1.5℃シナリオでは、物件の環境性能向上に対する投資を実施しない場合、市場からの評判が低下し、テナント退去等資産運用へのインパクトが大きくなるリスクがあることから、既存の電力契約の切り替えに加え、グリーン電力証書購入など、あらゆる再生可能エネルギーの調達方法を検討します。また、省エネルギーや創エネルギー対応など、エネルギーの高効率化を目指します。
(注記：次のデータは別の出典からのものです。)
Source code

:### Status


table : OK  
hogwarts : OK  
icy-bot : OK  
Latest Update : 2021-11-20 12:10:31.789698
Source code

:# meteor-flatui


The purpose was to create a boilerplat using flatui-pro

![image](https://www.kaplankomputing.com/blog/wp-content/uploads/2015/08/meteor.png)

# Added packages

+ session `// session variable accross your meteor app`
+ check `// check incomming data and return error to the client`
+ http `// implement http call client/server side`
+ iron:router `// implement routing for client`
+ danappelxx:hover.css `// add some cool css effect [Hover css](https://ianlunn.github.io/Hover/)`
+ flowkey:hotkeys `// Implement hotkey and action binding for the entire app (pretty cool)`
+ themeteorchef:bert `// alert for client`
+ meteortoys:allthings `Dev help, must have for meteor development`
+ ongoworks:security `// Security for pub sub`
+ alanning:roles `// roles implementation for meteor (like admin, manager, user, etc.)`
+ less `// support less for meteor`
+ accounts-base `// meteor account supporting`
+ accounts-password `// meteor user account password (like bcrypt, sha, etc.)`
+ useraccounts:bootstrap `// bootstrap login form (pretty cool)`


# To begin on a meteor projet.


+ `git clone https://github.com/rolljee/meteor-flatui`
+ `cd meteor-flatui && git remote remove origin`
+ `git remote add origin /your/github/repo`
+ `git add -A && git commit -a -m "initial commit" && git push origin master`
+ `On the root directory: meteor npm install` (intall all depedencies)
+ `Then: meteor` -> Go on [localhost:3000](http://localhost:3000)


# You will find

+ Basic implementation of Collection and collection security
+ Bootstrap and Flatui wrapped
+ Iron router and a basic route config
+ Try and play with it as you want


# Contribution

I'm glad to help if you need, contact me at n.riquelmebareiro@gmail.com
一方、4℃シナリオにおいては、異常気象の激甚化により災害対応力の高い不動産が競争力を有すると推測されますが、JLFが保有する物件は災害対策・安全面で競争力を有していると考えており、引き続き現状の取り組みを継続するとともに、さらに高いレベルでの対応を実施することで、市場での競争力維持・向上を図り事業のレジリエンスを高めていきます。

リスク管理

JLFおよびJLFが資産の運用を委託するMLPにおいて、気候関連リスクについて、「地球温暖化対策に関するリスク」として認識しており、代表取締役社長を中心とするサステナビリティ推進連絡会において、気候関連リスクの特定およびそのリスク管理方法等について議論しています。
運用資産の新規取得にあたっては、デューデリジェンスプロセスのなかで、気候関連リスクに対する各種調査を踏まえたうえで、投資委員会の審議を経て取締役会にて投資判断を行っています。具体的には、対象物件の洪水・冠水の可能性につき、各種ハザードマップによる浸水レベル等を調査しています。また、取得後はサステナビリティ推進連絡会において、気候変動リスクを含むサステナビリティに関連したリスク全般の管理、モニタリングを実施しています。
MLPでは、取締役会が統括するリスク管理規程に基づき、各部毎に年に一度、各業務におけるリスクの洗い出し・モニタリング・評価を行っており、適宜その状況が取締役会へ報告されています。気候関連リスクにおいても各部における業務に応じてリスク項目が選定・評価されており、必要に応じてリスク軽減策を検討することとなっております。

目標と指標

リスクの軽減または機会の実現に向けた取り組みに当たっては、可能な場合、KPI(重要指標)を定義し、その管理のためにモニタリングおよび目標設定を行います。それ以外でも、気候変動への適応と緩和に向け、必要と思われるKPIの追加を検討してまいります。
KPIとして定めているGHG排出量に関する目標、実績推移は以下の通りです。

<GHG排出削減目標>

scope1.2のGHG排出量削減目標:
・2030年度までに42%削減(2021年度比)
・2050年度までにネットゼロ

保有資産のグリーン化方針

JLFは、気候変動に代表される環境課題の解決がJLFの持続的な事業活動とその実現に向けた事業戦略において重要な経営課題であると認識しています。こうした認識のもと、JLFは、低環境負荷物件への投資(開発・再開発を含む)や、施設の屋上に太陽光パネルを設置し、再生可能エネルギーを利用して発電する等、保有物件の運用における環境・省エネルギー対策等を通じたエネルギー利用の効率化に取組み、低環境負荷ポートフォリオの構築を目指しています。

目標(KPI)

環境パフォーマンスデータカバー率の割合

環境パフォーマンスデータのカバー率について、2030年度までの中長期目標として、100%を目指していきます。

LED化率

JLFは保有物件のLED化を推進していく方針であり、当初設定した目標である80%については達成しました。今後については、2030年度を目途に80%のLED化の維持を目指し、取得時よりも環境性能を高める取り組みを推進していきます。

節水

水消費原単位について、2018年度比較で増加させないことを目標としており、各テナントにするESG啓蒙活動等を通じて、節水に係る取り組みを推進していきます。